Now, the full TISE becomes: $$ (H_0 + H')\,(|\psi_n\rangle^0 + |\psi_n\rangle^1 + |\psi_n\rangle^2 ... ) = (E_n^0 + E_n^1 + E_n^2 + ...)\,(|\psi_n\rangle^0 + |\psi_n\rangle^1 + |\psi_n\rangle^2+...)$$
Now you take the $0^{th}$ order equation -- where each term is of $O^{th}$ order:
$$H_0 |\psi_n\rangle^0\rangle = E_n^0 |\psi_n\rangle^0,$$ which is just the unperturbed equation, and therefore the starting point for any perturbative calculation.

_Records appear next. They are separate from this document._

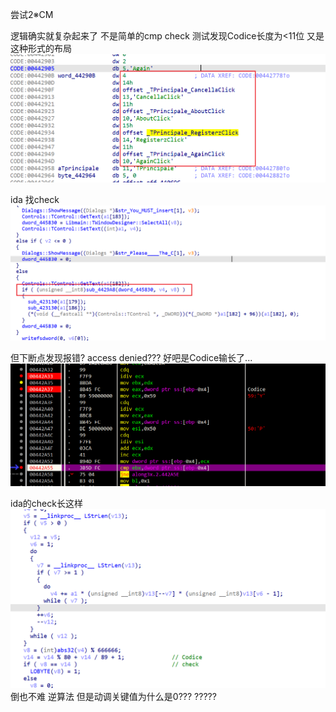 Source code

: 尝试2※CM

逻辑确实就复杂起来了 不是简单的cmp check
测试发现Codice长度为<11位
又是这种形式的布局
![img](wp/images/image-1.png)

ida 找check 
![img](wp/images/image.png)

但下断点发现报错? access denied???
好吧是Codice输长了...
![img](wp/images/image-2.png)

ida的check长这样
![img](wp/images/image-3.png)
倒也不难 逆算法
但是动调关键值为什么是0???
?????
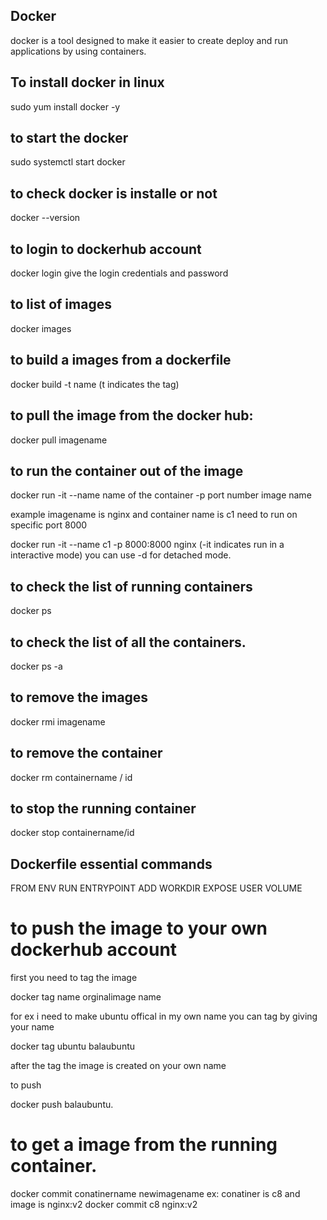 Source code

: ## Docker
docker is a tool designed to make it easier to create deploy and run applications by using containers.


## To install docker in linux

sudo yum install docker -y

## to start the docker
sudo systemctl start docker
## to check docker is installe or not
docker --version

## to login to dockerhub account
docker login
give the login credentials and password

## to list of images
docker images

## to build a images from a dockerfile
 docker build -t name (t indicates the tag)

 ## to pull the image from the docker hub:

 docker pull imagename

 ## to run the container out of the image
 docker run -it --name name of the container -p port number image name
 
 example imagename is nginx and container name is c1 need to run on specific port 8000
 
 docker run -it --name c1 -p 8000:8000 nginx (-it indicates run in a interactive mode)
 you can use -d for detached mode.

 ## to check the list of running containers
 docker ps
 ## to check the list of all the containers.
 docker ps -a

 ## to remove the images
 docker rmi imagename
 ## to remove the container
 docker rm containername / id
 ## to stop the running container
 docker stop containername/id

## Dockerfile essential commands
  FROM
  ENV
  RUN
  ENTRYPOINT
  ADD
  WORKDIR
  EXPOSE
  USER 
  VOLUME

  # to push the image to your own dockerhub account
  first you need to tag the image
  
  docker tag name orginalimage name
  
  for ex  i need to make ubuntu offical in my own name you can tag by giving your name
  
  docker tag ubuntu balaubuntu
  
  after the tag the image is created on your own name
  
  to push
  
  docker push balaubuntu.

  # to get a image from the running container.
  docker commit conatinername newimagename
  ex: conatiner is c8 and image is nginx:v2
  docker commit c8 nginx:v2

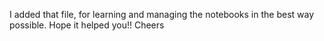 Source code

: I added that file, for learning and managing the notebooks in the best way possible.
Hope it helped you!!
Cheers
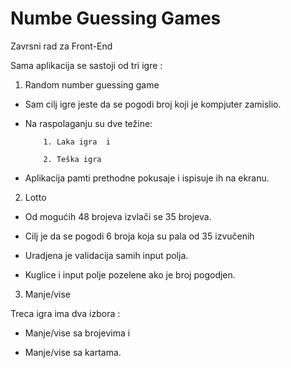 # Numbe Guessing Games
Zavrsni rad za Front-End

Sama aplikacija se sastoji od tri igre :

1. Random number guessing game

- Sam cilj igre jeste da se pogodi broj koji je kompjuter zamislio.


- Na raspolaganju su dve težine:

          1. Laka igra  i
          
          2. Teška igra


- Aplikacija pamti prethodne pokusaje i ispisuje ih na ekranu.


2. Lotto

- Od mogućih 48 brojeva izvlači se 35 brojeva. 

- Cilj je da se pogodi 6 broja koja su pala od  35 izvučenih

- Uradjena je validacija samih input polja.

- Kuglice i input polje pozelene ako je  broj pogodjen.


3. Manje/vise

Treca igra ima dva izbora : 

- Manje/vise sa brojevima i 

- Manje/vise sa kartama.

Now look at the $1^{st}$ order equation -- remember that two $1^{st}$ order terms multiplied together give you a $2^{nd}$ order terms, whereas you only want to keep the $1^{st}$ order ones. $H'$ is first order:
$$ H_0 |\psi_n\rangle^1 + H'|\psi_n\rangle^0 = E_n^0|\psi_n\rangle^1 + E_n^1 |\psi_n\rangle^0.$$
What you are after is $E_n^1$, i.e. the $1^{st}$ order contribution to the energy.
Multiply by $^0\langle \psi_n|$ from the left:
$$ ^0\langle \psi_n|H_0 |\psi_n\rangle^1 + ^0\langle \psi_n|H'|\psi_n\rangle^0 = ^0\langle \psi_n|E_n^0|\psi_n\rangle^1 + ^0\langle \psi_n|E_n^1 |\psi_n\rangle^0,$$
$$E_n^0 \,^0\langle \psi_n|\psi_n\rangle^1 + \, ^0\langle \psi_n|H'|\psi_n\rangle^0 = E_n^0\,^0\langle \psi_n|\psi_n\rangle^1 + E_n^1 \,^0\langle \psi_n|\psi_n\rangle^0,$$
$$ \implies (E_n^0 - E_n^0) \,^0\langle \psi_n|\psi_n\rangle^1 + ^0\langle \psi_n|H'|\psi_n\rangle^0 = E_n^1 \,^0\langle \psi_n|\psi_n\rangle^0.$$
Assuming normalised states, $^0\langle \psi_n|\psi_n\rangle^0 = 1$, so: $$ E_n^1 = ^0\langle \psi_n|H'|\psi_n\rangle^0 $$.
As other have noted, there's a mistake in you formula.
The same procedure applies for higher order corrections.